▶ PROVIDED DATA
"""

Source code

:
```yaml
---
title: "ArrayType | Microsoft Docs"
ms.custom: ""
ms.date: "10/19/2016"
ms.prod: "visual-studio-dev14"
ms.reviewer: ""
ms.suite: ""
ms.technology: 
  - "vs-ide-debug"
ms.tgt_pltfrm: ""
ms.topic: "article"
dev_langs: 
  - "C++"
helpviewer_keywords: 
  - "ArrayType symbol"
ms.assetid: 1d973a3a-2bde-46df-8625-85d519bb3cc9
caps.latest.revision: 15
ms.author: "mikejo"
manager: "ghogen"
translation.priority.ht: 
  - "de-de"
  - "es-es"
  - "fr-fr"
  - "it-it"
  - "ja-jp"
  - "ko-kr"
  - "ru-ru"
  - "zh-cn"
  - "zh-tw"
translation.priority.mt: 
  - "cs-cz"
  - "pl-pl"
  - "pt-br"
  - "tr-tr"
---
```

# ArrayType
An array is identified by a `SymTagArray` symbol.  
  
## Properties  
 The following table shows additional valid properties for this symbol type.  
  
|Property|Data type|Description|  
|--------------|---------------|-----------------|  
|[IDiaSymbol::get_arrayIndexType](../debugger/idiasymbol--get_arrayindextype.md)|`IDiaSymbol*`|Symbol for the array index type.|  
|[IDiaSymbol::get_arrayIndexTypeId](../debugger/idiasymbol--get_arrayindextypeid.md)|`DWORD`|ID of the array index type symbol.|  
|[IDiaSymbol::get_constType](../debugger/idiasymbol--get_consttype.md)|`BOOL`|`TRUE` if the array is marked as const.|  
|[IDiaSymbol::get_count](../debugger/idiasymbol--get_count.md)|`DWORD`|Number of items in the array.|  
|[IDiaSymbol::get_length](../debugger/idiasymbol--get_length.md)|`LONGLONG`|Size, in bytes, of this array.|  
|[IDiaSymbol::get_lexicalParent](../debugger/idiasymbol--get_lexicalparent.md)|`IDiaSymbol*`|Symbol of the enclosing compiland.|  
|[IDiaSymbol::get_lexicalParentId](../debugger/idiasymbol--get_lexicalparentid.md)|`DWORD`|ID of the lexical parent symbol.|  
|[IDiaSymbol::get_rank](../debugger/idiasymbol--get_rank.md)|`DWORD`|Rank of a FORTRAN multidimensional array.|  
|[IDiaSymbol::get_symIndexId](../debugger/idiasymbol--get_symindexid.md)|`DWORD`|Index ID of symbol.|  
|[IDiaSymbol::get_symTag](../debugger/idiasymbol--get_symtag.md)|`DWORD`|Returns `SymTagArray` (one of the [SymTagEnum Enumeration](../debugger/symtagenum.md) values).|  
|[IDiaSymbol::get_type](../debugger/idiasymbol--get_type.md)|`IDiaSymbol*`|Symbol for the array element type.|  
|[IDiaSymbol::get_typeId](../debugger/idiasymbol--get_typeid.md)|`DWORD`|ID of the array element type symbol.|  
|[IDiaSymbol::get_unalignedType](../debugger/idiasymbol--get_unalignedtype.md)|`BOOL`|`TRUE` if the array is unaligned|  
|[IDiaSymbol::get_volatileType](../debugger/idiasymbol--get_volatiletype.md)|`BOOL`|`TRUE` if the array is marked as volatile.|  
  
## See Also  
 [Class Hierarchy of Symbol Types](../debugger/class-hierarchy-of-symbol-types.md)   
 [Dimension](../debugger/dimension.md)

"""

▶ EXERCISE AIM
Would you reproduce the material above exactly as it reads?

▶ ANSWER TO THIS EXERCISE
Source code

:
```yaml
---
title: "ArrayType | Microsoft Docs"
ms.custom: ""
ms.date: "10/19/2016"
ms.prod: "visual-studio-dev14"
ms.reviewer: ""
ms.suite: ""
ms.technology: 
  - "vs-ide-debug"
ms.tgt_pltfrm: ""
ms.topic: "article"
dev_langs: 
  - "C++"
helpviewer_keywords: 
  - "ArrayType symbol"
ms.assetid: 1d973a3a-2bde-46df-8625-85d519bb3cc9
caps.latest.revision: 15
ms.author: "mikejo"
manager: "ghogen"
translation.priority.ht: 
  - "de-de"
  - "es-es"
  - "fr-fr"
  - "it-it"
  - "ja-jp"
  - "ko-kr"
  - "ru-ru"
  - "zh-cn"
  - "zh-tw"
translation.priority.mt: 
  - "cs-cz"
  - "pl-pl"
  - "pt-br"
  - "tr-tr"
---
```

# ArrayType
An array is identified by a `SymTagArray` symbol.  
  
## Properties  
 The following table shows additional valid properties for this symbol type.  
  
|Property|Data type|Description|  
|--------------|---------------|-----------------|  
|[IDiaSymbol::get_arrayIndexType](../debugger/idiasymbol--get_arrayindextype.md)|`IDiaSymbol*`|Symbol for the array index type.|  
|[IDiaSymbol::get_arrayIndexTypeId](../debugger/idiasymbol--get_arrayindextypeid.md)|`DWORD`|ID of the array index type symbol.|  
|[IDiaSymbol::get_constType](../debugger/idiasymbol--get_consttype.md)|`BOOL`|`TRUE` if the array is marked as const.|  
|[IDiaSymbol::get_count](../debugger/idiasymbol--get_count.md)|`DWORD`|Number of items in the array.|  
|[IDiaSymbol::get_length](../debugger/idiasymbol--get_length.md)|`LONGLONG`|Size, in bytes, of this array.|  
|[IDiaSymbol::get_lexicalParent](../debugger/idiasymbol--get_lexicalparent.md)|`IDiaSymbol*`|Symbol of the enclosing compiland.|  
|[IDiaSymbol::get_lexicalParentId](../debugger/idiasymbol--get_lexicalparentid.md)|`DWORD`|ID of the lexical parent symbol.|  
|[IDiaSymbol::get_rank](../debugger/idiasymbol--get_rank.md)|`DWORD`|Rank of a FORTRAN multidimensional array.|  
|[IDiaSymbol::get_symIndexId](../debugger/idiasymbol--get_symindexid.md)|`DWORD`|Index ID of symbol.|  
|[IDiaSymbol::get_symTag](../debugger/idiasymbol--get_symtag.md)|`DWORD`|Returns `SymTagArray` (one of the [SymTagEnum Enumeration](../debugger/symtagenum.md) values).|  
|[IDiaSymbol::get_type](../debugger/idiasymbol--get_type.md)|`IDiaSymbol*`|Symbol for the array element type.|  
|[IDiaSymbol::get_typeId](../debugger/idiasymbol--get_typeid.md)|`DWORD`|ID of the array element type symbol.|  
|[IDiaSymbol::get_unalignedType](../debugger/idiasymbol--get_unalignedtype.md)|`BOOL`|`TRUE` if the array is unaligned|  
|[IDiaSymbol::get_volatileType](../debugger/idiasymbol--get_volatiletype.md)|`BOOL`|`TRUE` if the array is marked as volatile.|  
  
## See Also  
 [Class Hierarchy of Symbol Types](../debugger/class-hierarchy-of-symbol-types.md)   
 [Dimension](../debugger/dimension.md)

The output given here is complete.